Repeated activity of skeletal muscle changes its properties in a variety of ways; muscles become weaker with intense use (fatigue), may feel sore and tender after excessive use, and can degenerate in many disease conditions. Early ionic changes are critical to the development of each of these conditions.
Central to this experimental approach has been the development of the single fibre preparation of mouse muscle. Individual cells can be dissected with intact tendons and stimulated to produce force. Fluorescent indicators can be micro-injected into the fibres and intracellular Ca2+, Na+, pH, Mg2+, ATP etc can all be measured from one cell whilst simultaneously monitoring the mechanical performance. Other substances can be injected into the cells (proteins, peptides, caged compounds, plasmids etc) and after activity the cell can be prepared for immunohistochemistry, light microscopy, electron microscopy etc.

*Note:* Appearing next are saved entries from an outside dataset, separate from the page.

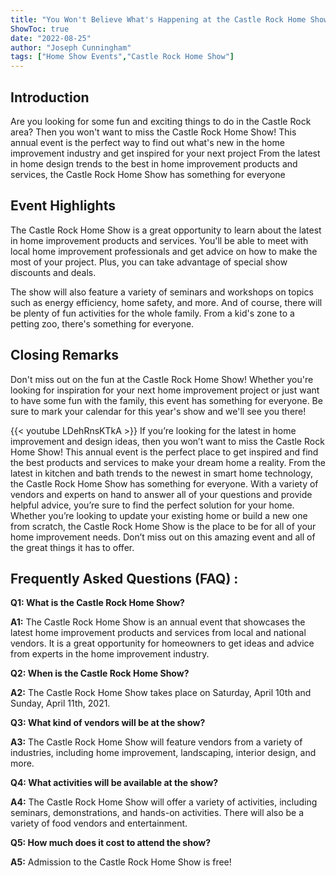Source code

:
 ```yaml
---
title: "You Won't Believe What's Happening at the Castle Rock Home Show!"
ShowToc: true 
date: "2022-08-25"
author: "Joseph Cunningham" 
tags: ["Home Show Events","Castle Rock Home Show"]
---
```

## Introduction

Are you looking for some fun and exciting things to do in the Castle Rock area? Then you won't want to miss the Castle Rock Home Show! This annual event is the perfect way to find out what's new in the home improvement industry and get inspired for your next project From the latest in home design trends to the best in home improvement products and services, the Castle Rock Home Show has something for everyone

## Event Highlights

The Castle Rock Home Show is a great opportunity to learn about the latest in home improvement products and services. You'll be able to meet with local home improvement professionals and get advice on how to make the most of your project. Plus, you can take advantage of special show discounts and deals.

The show will also feature a variety of seminars and workshops on topics such as energy efficiency, home safety, and more. And of course, there will be plenty of fun activities for the whole family. From a kid's zone to a petting zoo, there's something for everyone.

## Closing Remarks

Don't miss out on the fun at the Castle Rock Home Show! Whether you're looking for inspiration for your next home improvement project or just want to have some fun with the family, this event has something for everyone. Be sure to mark your calendar for this year's show and we'll see you there!

{{< youtube LDehRnsKTkA >}} 
If you’re looking for the latest in home improvement and design ideas, then you won’t want to miss the Castle Rock Home Show! This annual event is the perfect place to get inspired and find the best products and services to make your dream home a reality. From the latest in kitchen and bath trends to the newest in smart home technology, the Castle Rock Home Show has something for everyone. With a variety of vendors and experts on hand to answer all of your questions and provide helpful advice, you’re sure to find the perfect solution for your home. Whether you’re looking to update your existing home or build a new one from scratch, the Castle Rock Home Show is the place to be for all of your home improvement needs. Don’t miss out on this amazing event and all of the great things it has to offer.

## Frequently Asked Questions (FAQ) :
**Q1: What is the Castle Rock Home Show?**

**A1:** The Castle Rock Home Show is an annual event that showcases the latest home improvement products and services from local and national vendors. It is a great opportunity for homeowners to get ideas and advice from experts in the home improvement industry. 

**Q2: When is the Castle Rock Home Show?**

**A2:** The Castle Rock Home Show takes place on Saturday, April 10th and Sunday, April 11th, 2021. 

**Q3: What kind of vendors will be at the show?**

**A3:** The Castle Rock Home Show will feature vendors from a variety of industries, including home improvement, landscaping, interior design, and more. 

**Q4: What activities will be available at the show?**

**A4:** The Castle Rock Home Show will offer a variety of activities, including seminars, demonstrations, and hands-on activities. There will also be a variety of food vendors and entertainment. 

**Q5: How much does it cost to attend the show?**

**A5:** Admission to the Castle Rock Home Show is free!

In 1988 when we started this work, the dominant theory was that intracellular acidosis caused muscle fatigue. In contrast we found that single fibres could fatigue with little or no pH change (Westerblad & Allen, 1992) but failure of calcium release was found to be a major cause of fatigue (Westerblad & Allen, 1991). Currently we propose that precipitation of calcium and phosphate in the sarcoplasmic reticulum contributes to the failure of calcium release (Allen & Westerblad, 2001).
Muscles can be used to shorten and produce force or they can be used to deaccelerate loads (eccentric contractions). A day after intense eccentric exercise muscles are weak, sore and tender and this damage can take a week to recover. In this condition sarcomeres are disorganised and there are increases in resting Ca2+ and Na+ (Balnave & Allen, 1995; Yeung et al., 2003). Recently we discovered that the elevation of Na+ occurs through a stretch-activated channel which can be blocked by either gadolinium or streptomycin. Preventing the rise of [Na+]i with gadolinium also prevents part of the muscle weakness after eccentric contractions (Yeung et al., 2003).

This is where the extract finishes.